• _Pictures paired with source code_:
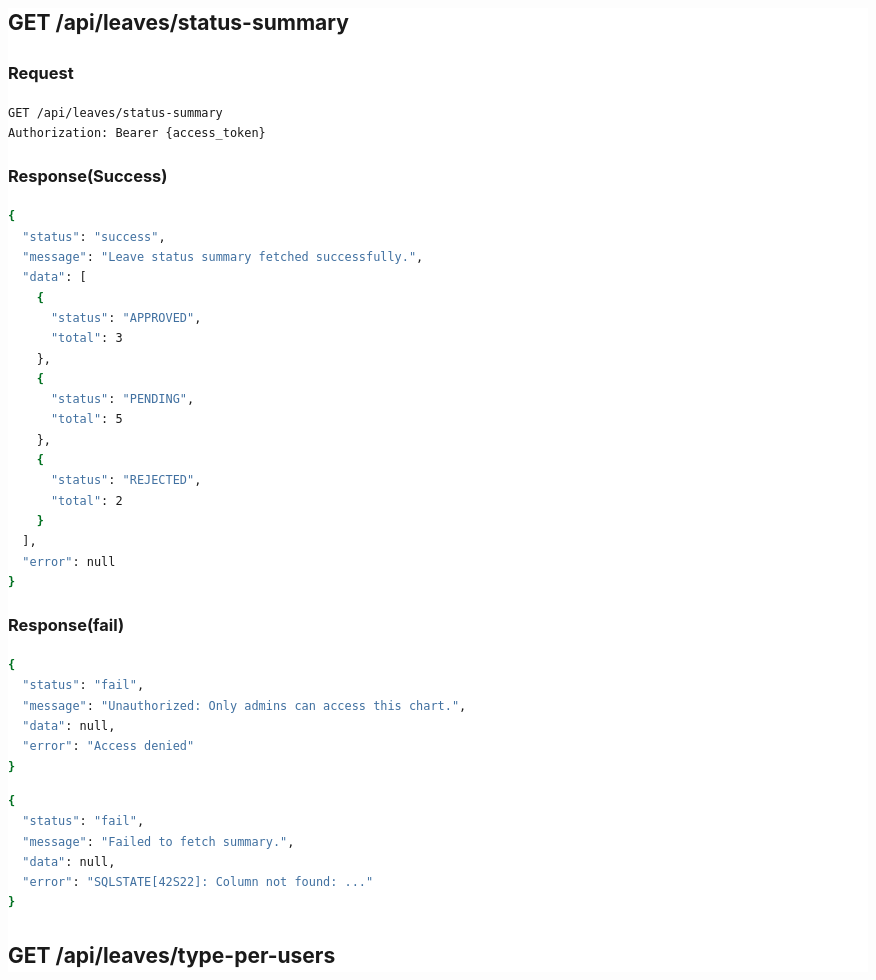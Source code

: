
## GET /api/leaves/status-summary

### Request
```bash
GET /api/leaves/status-summary
Authorization: Bearer {access_token}
```
### Response(Success)
```bash
{
  "status": "success",
  "message": "Leave status summary fetched successfully.",
  "data": [
    {
      "status": "APPROVED",
      "total": 3
    },
    {
      "status": "PENDING",
      "total": 5
    },
    {
      "status": "REJECTED",
      "total": 2
    }
  ],
  "error": null
}

```
### Response(fail)
```bash
{
  "status": "fail",
  "message": "Unauthorized: Only admins can access this chart.",
  "data": null,
  "error": "Access denied"
}
```
```bash
{
  "status": "fail",
  "message": "Failed to fetch summary.",
  "data": null,
  "error": "SQLSTATE[42S22]: Column not found: ..."
}

```

## GET /api/leaves/type-per-users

• _Work instruction_: Wherever the string "error" appears in the entries above, list that line.

• _Written answer_:
  "error": null
  "error": "Access denied"
  "error": "SQLSTATE[42S22]: Column not found: ..."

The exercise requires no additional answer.